CompTIA recently published their 7th State of the Channel Report. The report, available to download here, reverberates that the business of technology, i.e. a concept that applies to any entity involved in selling, influencing and/or creating IT solutions for their customers, is undergoing a huge transformation. The research highlights a number of dynamics happening across Go-To-Market Strategies, Business Models, Customer Interactions, Human Resources, and Skills Training.
By surveying companies in the business of driving the adoption of technology, the report found a number of primary drivers of change in the tech ecosystem. The report shares findings around vertical industry specialization and explores the extent to which today’s channel firms are incorporating emerging technologies such as AI (Artificial Intelligence), Blockchain, Virtual Reality, and IoT (Internet of Things), into their portfolios.
Download the 7th State of the Channel Report
KEY POINTS from CompTIA 7th State of the Channel
Emerging technologies will be a force
While still nascent for many channel firms, emerging technologies are nonetheless becoming a growing part of portfolios. Respondents cite them as the No. 1 driver of change across the tech ecosystem.
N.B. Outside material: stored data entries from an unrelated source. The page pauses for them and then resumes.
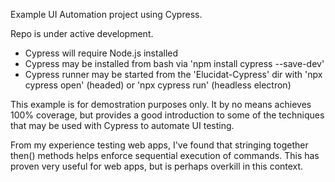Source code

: Example UI Automation project using Cypress. 

Repo is under active development.  

* Cypress will require Node.js installed
* Cypress may be installed from bash via 'npm install cypress --save-dev'
* Cypress runner may be started from the 'Elucidat-Cypress' dir with 'npx cypress open' (headed) or 'npx cypress run' (headless electron)

This example is for demostration purposes only.  It by no means achieves 100% coverage, but provides a good introduction to 
some of the techniques that may be used with Cypress to automate UI testing.

From my experience testing web apps, I've found that stringing together then() methods helps enforce sequential execution of commands.  This has proven very useful for web apps, but is perhaps overkill in this context.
The ability to build a business around artificial intelligence, virtual reality, blockchain, drones, IoT, etc., will take companies into a future growth path, for sure. But getting there will test firms on several fronts; most importantly, in areas of skills and training, and cost of entry.
Specialization is getting more real
Customer demand for a technology provider with vertical industry skills and applications knowledge is on the rise. Nearly two thirds of channel firms say they embarked on a vertical specialty to satisfy customer demand and as a competitive differentiator. Embracing a niche specialty in retail, healthcare, or other sectors will deliver a proven competitive advantage. But again, the challenge lies in having the right skills and training. And it’s important to distinguish “real” vertical applications specialization from the more horizontal type of infrastructure sales to customers that just happen to be in the same industry.
New types of competitors, partners
The channel ecosystem is expanding, which is either good news or bad news for traditional partners. Mostly it depends on perspective. There are new competitors to face, but also the potential for new partners. The most prevalent new face in the ecosystem belongs to cloud-based ISVs and their SaaS-focused reseller/referral partners. Six in 10 channel firms report encountering this type of company in today’s competitive landscape. The other new competitor/partner types include digital marketing agencies, which 46% of respondents see in the market today. And roughly 2 in 10 channel firms are now competing with non-technology companies altogether, specifically accounting and law firms that influence or resell software pertaining to their respective professions.